For example, if n = 2, then one completely valid evaluation set would be [10, 11, 12, 13, 14, 15, 16, 17] (representing y = x + 10). An almost valid evaluation set might be [55, 57, 59, -888, 63, 65, 67, 69] (representing y = 2x + 55 except at one point), and an invalid evaluation set might be [80, 90, 100, 110, 4, 5, 6, 7].

FRI proves that an evaluation set is completely valid or almost valid by doing random sampling: it involves committing to a degree \frac{n}{4} polynomial, checking the evaluations at a few dozen points to prove that in a certain sense the degree \frac{n}{4} polynomial represents the same function (read the intro to understand this in detail), and then repeating until you get to a very low-degree polynomial that you can check directly. The possibility of admitting almost validity (only 80-99% of points are correct) arises because it’s very easy for a random check to miss any specific single point that might contain a mistake.

Now, suppose that we have a Merkle root that represents (maybe with a few mistakes) some polynomial p(x), and we want to determine an evaluation at some position, without the possibility of a mistake. It turns out that we can do this, but it’s more expensive than a simple Merkle branch. We need to use a “subtract-and-divide” trick: to prove that p(z) = a, we commit to a Merkle root of a set of evaluations of another polynomial, q(x) = \frac{p(x) - a}{x - z}, and then make a set of queries (ie. provide a randomly selected set of Merkle branches) to the original set of evaluations and the new set to prove that they match (or almost-match), and then do a FRI proof on the new set to prove that it’s a polynomial.

The trick here is that if p(z) is not a, then p(x) - a is not zero at z, and so x - z is not a factor of p(x) - a, so the result would be an expression with a quotient, and not a polynomial.

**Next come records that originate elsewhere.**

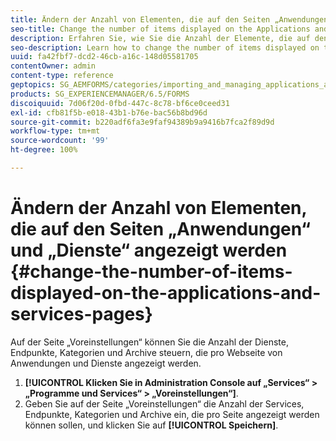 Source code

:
 ```yaml
---
title: Ändern der Anzahl von Elementen, die auf den Seiten „Anwendungen“ und „Dienste“ angezeigt werden
seo-title: Change the number of items displayed on the Applications and Services pages
description: Erfahren Sie, wie Sie die Anzahl der Elemente, die auf den Seiten „Anwendungen“ und „Dienste“ angezeigt werden, ändern.
seo-description: Learn how to change the number of items displayed on the Applications and Services pages.
uuid: fa42fbf7-dcd2-46cb-a16c-148d05581705
contentOwner: admin
content-type: reference
geptopics: SG_AEMFORMS/categories/importing_and_managing_applications_and_archives
products: SG_EXPERIENCEMANAGER/6.5/FORMS
discoiquuid: 7d06f20d-0fbd-447c-8c78-bf6ce0ceed31
exl-id: cfb81f5b-e018-43b1-b76e-bac56b8bd96d
source-git-commit: b220adf6fa3e9faf94389b9a9416b7fca2f89d9d
workflow-type: tm+mt
source-wordcount: '99'
ht-degree: 100%

---
```


# Ändern der Anzahl von Elementen, die auf den Seiten „Anwendungen“ und „Dienste“ angezeigt werden {#change-the-number-of-items-displayed-on-the-applications-and-services-pages}

Auf der Seite „Voreinstellungen“ können Sie die Anzahl der Dienste, Endpunkte, Kategorien und Archive steuern, die pro Webseite von Anwendungen und Dienste angezeigt werden.

1. **[!UICONTROL Klicken Sie in Administration Console auf „Services“ > „Programme und Services“ > „Voreinstellungen“]**.
1. Geben Sie auf der Seite „Voreinstellungen“ die Anzahl der Services, Endpunkte, Kategorien und Archive ein, die pro Seite angezeigt werden können sollen, und klicken Sie auf **[!UICONTROL Speichern]**.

Notice how even if we are trying to obtain the evaluation at the position where the original data is incorrect, the correct evaluation leads to a well-formed q(x) and the original incorrect evaluation leads to a poorly-formed q(x). In this case, since p(x) is only a degree-1 polynomial, q(x) will be a deg-0 polynomial, or a constant; in other cases q(x) will generally have a degree 1 less than p(x).

Evaluating at the position x=z is more difficult since simple pointwise evaluation gives you \frac{0}{0}, but we can just ignore this and put any value as almost-correct evaluations will generally still pass FRI.

One approach would be to use this technique as our evaluation proving scheme directly instead of Merkle proofs. But the problem here is that FRI proofs are big (~20 kB for big inputs) and take linear time to produce. So what we will do instead is use FRI as a fraud proof.

FRI as fraud proof

Suppose, as in the data availability check setting, that an honest node attempting to make a fraud proof has > \frac{1}{4} of some data D that is an erasure-code extension of some underlying data D^{*} (ie. it’s a deg < |D^{*}| polynomial where the first quarter of the evaluations are D^{*} and the rest can be used to recover D^{*} if parts of D^{*} are missing). The node uses the > \frac{1}{4} of D that it has to recover the rest of D, and realizes that the Merkle root of the provided D and the Merkle root of the reconstruction do not match, ie. the D provided has errors. The challenge is: can the node prove that this is the case without providing the entire > \frac{1}{4} of D in its possession?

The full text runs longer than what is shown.